Below are some records. Return exactly the lines from the one containing "least Python 3.8." through the one containing "which do all", both included, and only those.

[Opening GIVEN ENTRIES section]

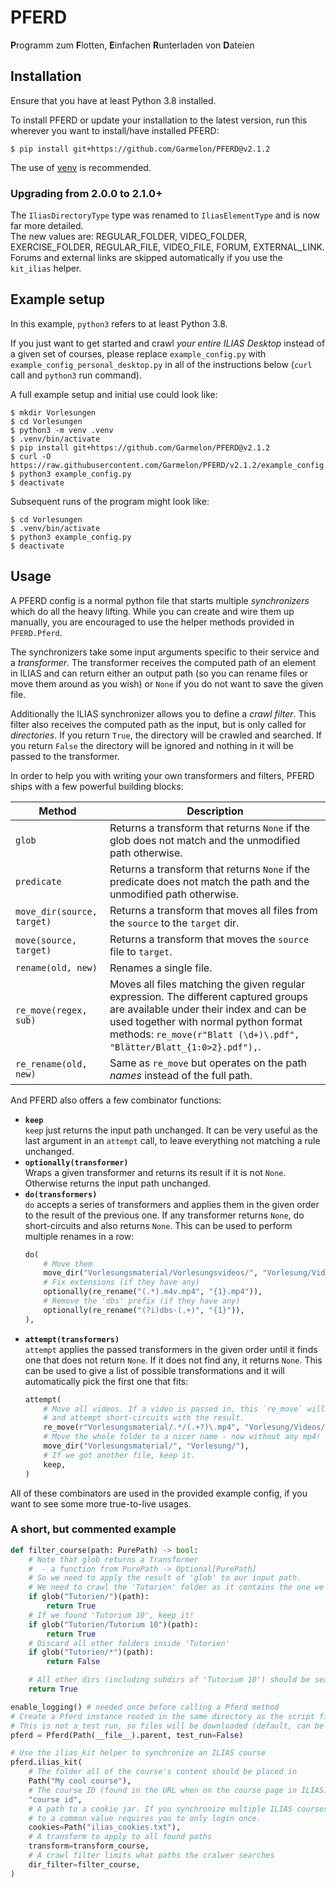 # PFERD

**P**rogramm zum **F**lotten, **E**infachen **R**unterladen von **D**ateien

## Installation

Ensure that you have at least Python 3.8 installed.

To install PFERD or update your installation to the latest version, run this
wherever you want to install/have installed PFERD:
```
$ pip install git+https://github.com/Garmelon/PFERD@v2.1.2
```

The use of [venv](https://docs.python.org/3/library/venv.html) is recommended.

### Upgrading from 2.0.0 to 2.1.0+

The `IliasDirectoryType` type was renamed to `IliasElementType` and is now far
more detailed.  
The new values are: REGULAR_FOLDER, VIDEO_FOLDER,
EXERCISE_FOLDER, REGULAR_FILE, VIDEO_FILE, FORUM, EXTERNAL_LINK.  
Forums and external links are skipped automatically if you use the `kit_ilias` helper.

## Example setup

In this example, `python3` refers to at least Python 3.8.

If you just want to get started and crawl *your entire ILIAS Desktop* instead
of a given set of courses, please replace `example_config.py` with
`example_config_personal_desktop.py` in all of the instructions below (`curl` call and
`python3` run command).

A full example setup and initial use could look like:
```
$ mkdir Vorlesungen
$ cd Vorlesungen
$ python3 -m venv .venv
$ .venv/bin/activate
$ pip install git+https://github.com/Garmelon/PFERD@v2.1.2
$ curl -O https://raw.githubusercontent.com/Garmelon/PFERD/v2.1.2/example_config.py
$ python3 example_config.py
$ deactivate
```

Subsequent runs of the program might look like:
```
$ cd Vorlesungen
$ .venv/bin/activate
$ python3 example_config.py
$ deactivate
```

## Usage

A PFERD config is a normal python file that starts multiple *synchronizers*
which do all the heavy lifting. While you can create and wire them up manually,
you are encouraged to use the helper methods provided in `PFERD.Pferd`.

The synchronizers take some input arguments specific to their service and a
*transformer*. The transformer receives the computed path of an element in
ILIAS and can return either an output path (so you can rename files or move
them around as you wish) or `None` if you do not want to save the given file.

Additionally the ILIAS synchronizer allows you to define a *crawl filter*. This
filter also receives the computed path as the input, but is only called for
*directories*. If you return `True`, the directory will be crawled and
searched. If you return `False` the directory will be ignored and nothing in it
will be passed to the transformer.

In order to help you with writing your own transformers and filters, PFERD
ships with a few powerful building blocks:

| Method | Description |
|--------|-------------|
| `glob`   | Returns a transform that returns `None` if the glob does not match and the unmodified path otherwise. |
| `predicate`   | Returns a transform that returns `None` if the predicate does not match the path and the unmodified path otherwise. |
| `move_dir(source, target)`   | Returns a transform that moves all files from the `source` to the `target` dir. |
| `move(source, target)`   | Returns a transform that moves the `source` file to `target`. |
| `rename(old, new)`   | Renames a single file. |
| `re_move(regex, sub)`   | Moves all files matching the given regular expression. The different captured groups are available under their index and can be used together with normal python format methods: `re_move(r"Blatt (\d+)\.pdf", "Blätter/Blatt_{1:0>2}.pdf"),`. |
| `re_rename(old, new)`   | Same as `re_move` but operates on the path *names* instead of the full path. |

And PFERD also offers a few combinator functions:

* **`keep`**  
  `keep` just returns the input path unchanged. It can be very useful as the
  last argument in an `attempt` call, to leave everything not matching a rule
  unchanged.
* **`optionally(transformer)`**  
  Wraps a given transformer and returns its result if it is not `None`.
  Otherwise returns the input path unchanged.
* **`do(transformers)`**  
  `do` accepts a series of transformers and applies them in the given order to
  the result of the previous one. If any transformer returns `None`, do
  short-circuits and also returns `None`. This can be used to perform multiple
  renames in a row:
  ```py
  do(
      # Move them
      move_dir("Vorlesungsmaterial/Vorlesungsvideos/", "Vorlesung/Videos/"),
      # Fix extensions (if they have any)
      optionally(re_rename("(.*).m4v.mp4", "{1}.mp4")),
      # Remove the 'dbs' prefix (if they have any)
      optionally(re_rename("(?i)dbs-(.+)", "{1}")),
  ),
  ```
* **`attempt(transformers)`**  
  `attempt` applies the passed transformers in the given order until it finds
  one that does not return `None`. If it does not find any, it returns `None`.
  This can be used to give a list of possible transformations and it will
  automatically pick the first one that fits:
  ```py
  attempt(
      # Move all videos. If a video is passed in, this `re_move` will succeed
      # and attempt short-circuits with the result.
      re_move(r"Vorlesungsmaterial/.*/(.+?)\.mp4", "Vorlesung/Videos/{1}.mp4"),
      # Move the whole folder to a nicer name - now without any mp4!
      move_dir("Vorlesungsmaterial/", "Vorlesung/"),
      # If we got another file, keep it.
      keep,
  )
  ```

All of these combinators are used in the provided example config, if you want
to see some more true-to-live usages.

### A short, but commented example

```py
def filter_course(path: PurePath) -> bool:
    # Note that glob returns a Transformer
    #  - a function from PurePath -> Optional[PurePath]
    # So we need to apply the result of 'glob' to our input path.
    # We need to crawl the 'Tutorien' folder as it contains the one we want.
    if glob("Tutorien/")(path):
        return True
    # If we found 'Tutorium 10', keep it!
    if glob("Tutorien/Tutorium 10")(path):
        return True
    # Discard all other folders inside 'Tutorien'
    if glob("Tutorien/*")(path):
        return False

    # All other dirs (including subdirs of 'Tutorium 10') should be searched :)
    return True

enable_logging() # needed once before calling a Pferd method
# Create a Pferd instance rooted in the same directory as the script file
# This is not a test run, so files will be downloaded (default, can be omitted)
pferd = Pferd(Path(__file__).parent, test_run=False)

# Use the ilias_kit helper to synchronize an ILIAS course
pferd.ilias_kit(
    # The folder all of the course's content should be placed in
    Path("My cool course"),
    # The course ID (found in the URL when on the course page in ILIAS)
    "course id",
    # A path to a cookie jar. If you synchronize multiple ILIAS courses, setting this
    # to a common value requires you to only login once.
    cookies=Path("ilias_cookies.txt"),
    # A transform to apply to all found paths
    transform=transform_course,
    # A crawl filter limits what paths the cralwer searches
    dir_filter=filter_course,
)
```
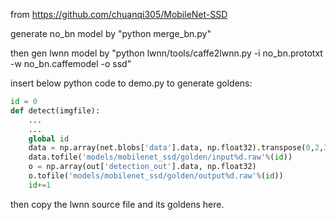 
from https://github.com/chuanqi305/MobileNet-SSD

generate no_bn model by "python merge_bn.py"

then gen lwnn model by "python lwnn/tools/caffe2lwnn.py -i no_bn.prototxt  -w no_bn.caffemodel -o ssd"

insert below python code to demo.py to generate goldens:

```python
id = 0
def detect(imgfile):
    ...
    ...
    global id
    data = np.array(net.blobs['data'].data, np.float32).transpose(0,2,3,1)
    data.tofile('models/mobilenet_ssd/golden/input%d.raw'%(id))
    o = np.array(out['detection_out'].data, np.float32)
    o.tofile('models/mobilenet_ssd/golden/output%d.raw'%(id))
    id+=1
```

then copy the lwnn source file and its goldens here.
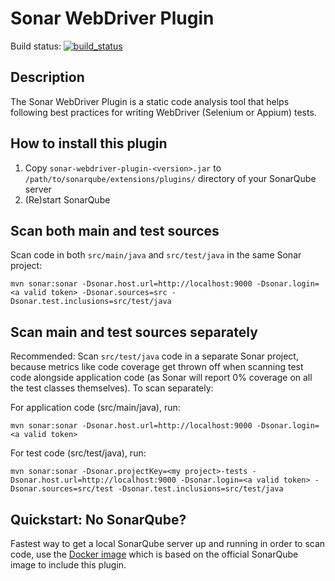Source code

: # Sonar WebDriver Plugin

Build status: [![build_status](https://travis-ci.org/kwoding/sonar-webdriver-plugin.svg?branch=master)](https://travis-ci.org/kwoding/sonar-webdriver-plugin)

## Description
The Sonar WebDriver Plugin is a static code analysis tool that helps following best practices for writing WebDriver (Selenium or Appium) tests.

## How to install this plugin
1. Copy `sonar-webdriver-plugin-<version>.jar` to `/path/to/sonarqube/extensions/plugins/` directory of your SonarQube server
2. (Re)start SonarQube

## Scan both main and test sources
Scan code in both `src/main/java` and `src/test/java` in the same Sonar project:
```
mvn sonar:sonar -Dsonar.host.url=http://localhost:9000 -Dsonar.login=<a valid token> -Dsonar.sources=src -Dsonar.test.inclusions=src/test/java
```
## Scan main and test sources separately
Recommended: Scan `src/test/java` code in a separate Sonar project, because metrics like code coverage get thrown off when scanning test code alongside application code (as Sonar will report 0% coverage on all the test classes themselves). To scan separately:

For application code (src/main/java), run:
```
mvn sonar:sonar -Dsonar.host.url=http://localhost:9000 -Dsonar.login=<a valid token>
```

For test code (src/test/java), run:
```
mvn sonar:sonar -Dsonar.projectKey=<my project>-tests -Dsonar.host.url=http://localhost:9000 -Dsonar.login=<a valid token> -Dsonar.sources=src/test -Dsonar.test.inclusions=src/test/java
```
## Quickstart: No SonarQube?
Fastest way to get a local SonarQube server up and running in order to scan code, use the [Docker image](https://hub.docker.com/r/kwoding/sonarqube-webdriver/) which is based on the official SonarQube image to include this plugin.
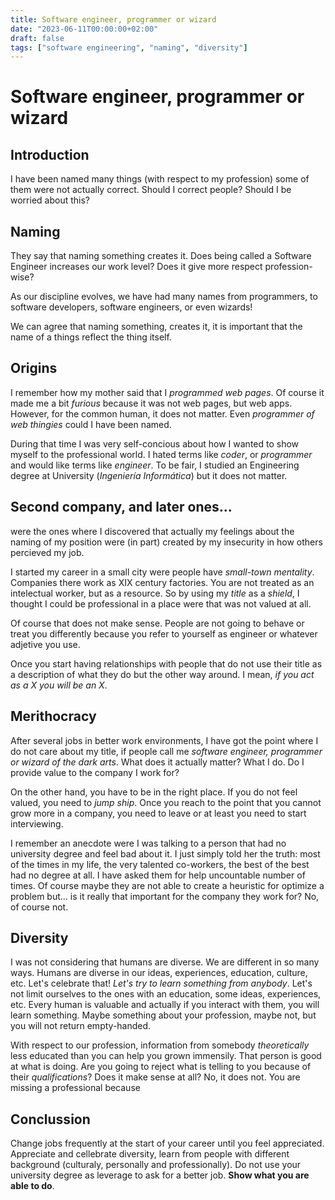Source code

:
 ```yaml
---
title: Software engineer, programmer or wizard
date: "2023-06-11T00:00:00+02:00"
draft: false
tags: ["software engineering", "naming", "diversity"]
---
```


# Software engineer, programmer or wizard

## Introduction
I have been named many things (with respect to my
profession) some of them were not actually correct.
Should I correct people? Should I be worried about
this?

## Naming
They say that naming something creates it.
Does being called a Software Engineer increases
our work level? Does it give more respect profession-wise?

As our discipline evolves, we have had many names
from programmers, to software developers, software
engineers, or even wizards!

We can agree that naming something, creates it,
it is important that the name of a things reflect
the thing itself.

## Origins
I remember how my mother said that I *programmed web pages*.
Of course it made me a bit *furious* because it was not web pages,
but web apps. However, for the common human, it does not matter.
Even *programmer of web thingies* could I have been named.

During that time I was very self-concious about how I wanted to
show myself to the professional world. I hated terms like *coder*,
or *programmer* and would like terms like *engineer*. To be fair,
I studied an Engineering degree at University (*Ingeniería Informática*)
but it does not matter.

## Second company, and later ones...
were the ones where I discovered that actually my feelings about the
naming of my position were (in part) created by my insecurity in how
others percieved my job.

I started my career in a small city were people have *small-town mentality*.
Companies there work as XIX century factories. You are not treated as
an intelectual worker, but as a resource. So by using my *title* as a
*shield*, I thought I could be professional in a place were that was not
valued at all.

Of course that does not make sense. People are not going to behave or treat you differently because you refer to yourself as engineer or whatever adjetive you
use.

Once you start having relationships with people that do not use their
title as a description of what they do but the other way around. I mean,
*if you act as a X you will be an X*.

## Merithocracy
After several jobs in better work environments, I have got the point where I
do not care about my title, if people call me *software engineer, programmer
or wizard of the dark arts*. What does it actually matter? What I do.
Do I provide value to the company I work for?

On the other hand, you have to be in the right place. If you do not feel valued,
you need to *jump ship*. Once you reach to the point that you cannot grow more
in a company, you need to leave or at least you need to start interviewing.

I remember an anecdote were I was talking to a person that had no university degree
and feel bad about it. I just simply told her the truth: most of the times in my
life, the very talented co-workers, the best of the best had no degree at all. I
have asked them for help uncountable number of times. Of course maybe they are not
able to create a heuristic for optimize a problem but... is it really that important
for the company they work for? No, of course not.

## Diversity
I was not considering that humans are diverse. We are different in so many
ways. Humans are diverse in our ideas, experiences, education, culture, etc. Let's
celebrate that! *Let's try to learn something from anybody*. Let's not limit
ourselves to the ones with an education, some ideas, experiences, etc. Every human
is valuable and actually if you interact with them, you will learn something.
Maybe something about your profession, maybe not, but you will not return empty-handed.

With respect to our profession, information from somebody *theoretically* less
educated than you can help you grown immensily. That person is good at what is doing.
Are you going to reject what is telling to you because of their *qualifications*?
Does it make sense at all? No, it does not. You are missing a professional because

## Conclussion
Change jobs frequently at the start of your career until you feel appreciated.
Appreciate and cellebrate diversity, learn from people with different
background (culturaly, personally and professionally).
Do not use your university degree as leverage to ask for a better job. **Show what
you are able to do**.
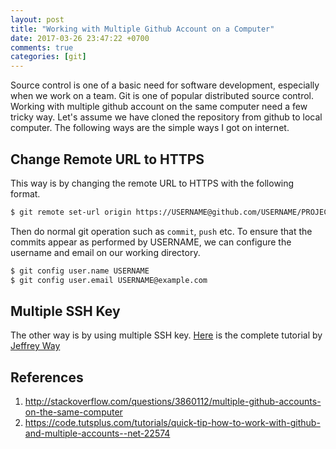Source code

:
 ```yaml
---
layout: post
title: "Working with Multiple Github Account on a Computer"
date: 2017-03-26 23:47:22 +0700
comments: true
categories: [git]
---
```


Source control is one of a basic need for software development, especially when we work on a team. Git is one of popular distributed source control. Working with multiple github account on the same computer need a few tricky way. Let's assume we have cloned the repository from github to local computer. The following ways are the simple ways I got on internet.

## Change Remote URL to HTTPS

This way is by changing the remote URL to HTTPS with the following format.

``` bash
$ git remote set-url origin https://USERNAME@github.com/USERNAME/PROJECTNAME.git

```

Then do normal git operation such as <code>commit</code>, <code>push</code> etc.
To ensure that the commits appear as performed by USERNAME, we can configure the username and email on our working directory.

``` bash
$ git config user.name USERNAME
$ git config user.email USERNAME@example.com

```

## Multiple SSH Key
The other way is by using multiple SSH key. [Here](https://code.tutsplus.com/tutorials/quick-tip-how-to-work-with-github-and-multiple-accounts--net-22574) is the complete tutorial by [Jeffrey Way](https://twitter.com/jeffrey_way)


## References
1. http://stackoverflow.com/questions/3860112/multiple-github-accounts-on-the-same-computer
2. https://code.tutsplus.com/tutorials/quick-tip-how-to-work-with-github-and-multiple-accounts--net-22574
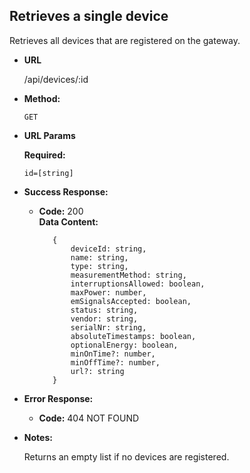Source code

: **Retrieves a single device**
----
Retrieves all devices that are registered on the gateway.

* **URL**

    /api/devices/:id

* **Method:**
  
  `GET`
  
*  **URL Params**

   **Required:**
 
   `id=[string]`
  
* **Success Response:**
  
  * **Code:** 200 <br />
    **Data Content:**
    
    ```
       {
           deviceId: string,
           name: string,
           type: string,
           measurementMethod: string,
           interruptionsAllowed: boolean,
           maxPower: number,
           emSignalsAccepted: boolean,
           status: string,
           vendor: string,
           serialNr: string,
           absoluteTimestamps: boolean,
           optionalEnergy: boolean,
           minOnTime?: number,
           minOffTime?: number,
           url?: string
       }
    ``` 
    
* **Error Response:**

  * **Code:** 404 NOT FOUND

    
* **Notes:**

    Returns an empty list if no devices are registered.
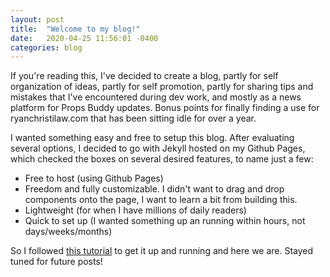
 ```yaml
---
layout: post
title:  "Welcome to my blog!"
date:   2020-04-25 11:56:01 -0400
categories: blog
---
```

If you're reading this, I've decided to create a blog, partly for self organization of ideas, partly for self promotion, partly for sharing tips and mistakes that I've encountered during dev work, and mostly as a news platform for Props Buddy updates. Bonus points for finally finding a use for ryanchristilaw.com that has been sitting idle for over a year.

I wanted something easy and free to setup this blog. After evaluating several options, I decided to go with Jekyll hosted on my Github Pages, which checked the boxes on several desired features, to name just a few:
- Free to host (using Github Pages)
- Freedom and fully customizable. I didn't want to drag and drop components onto the page, I want to learn a bit from building this.
- Lightweight (for when I have millions of daily readers)
- Quick to set up (I wanted something up an running within hours, not days/weeks/months)

So I followed [this tutorial][jekyll-tutorial] to get it up and running and here we are. Stayed tuned for future posts!

[jekyll-tutorial]: https://devblast.com/b/create-a-static-websiteblog-with-jekyll-and-github-pages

[Closing GIVEN ENTRIES section]

## TASK OUTPUT
In this example, `python3` refers to at least Python 3.8.

If you just want to get started and crawl *your entire ILIAS Desktop* instead
of a given set of courses, please replace `example_config.py` with
`example_config_personal_desktop.py` in all of the instructions below (`curl` call and
`python3` run command).

A full example setup and initial use could look like:
```
$ mkdir Vorlesungen
$ cd Vorlesungen
$ python3 -m venv .venv
$ .venv/bin/activate
$ pip install git+https://github.com/Garmelon/PFERD@v2.1.2
$ curl -O https://raw.githubusercontent.com/Garmelon/PFERD/v2.1.2/example_config.py
$ python3 example_config.py
$ deactivate
```

Subsequent runs of the program might look like:
```
$ cd Vorlesungen
$ .venv/bin/activate
$ python3 example_config.py
$ deactivate
```

## Usage

A PFERD config is a normal python file that starts multiple *synchronizers*
which do all the heavy lifting. While you can create and wire them up manually,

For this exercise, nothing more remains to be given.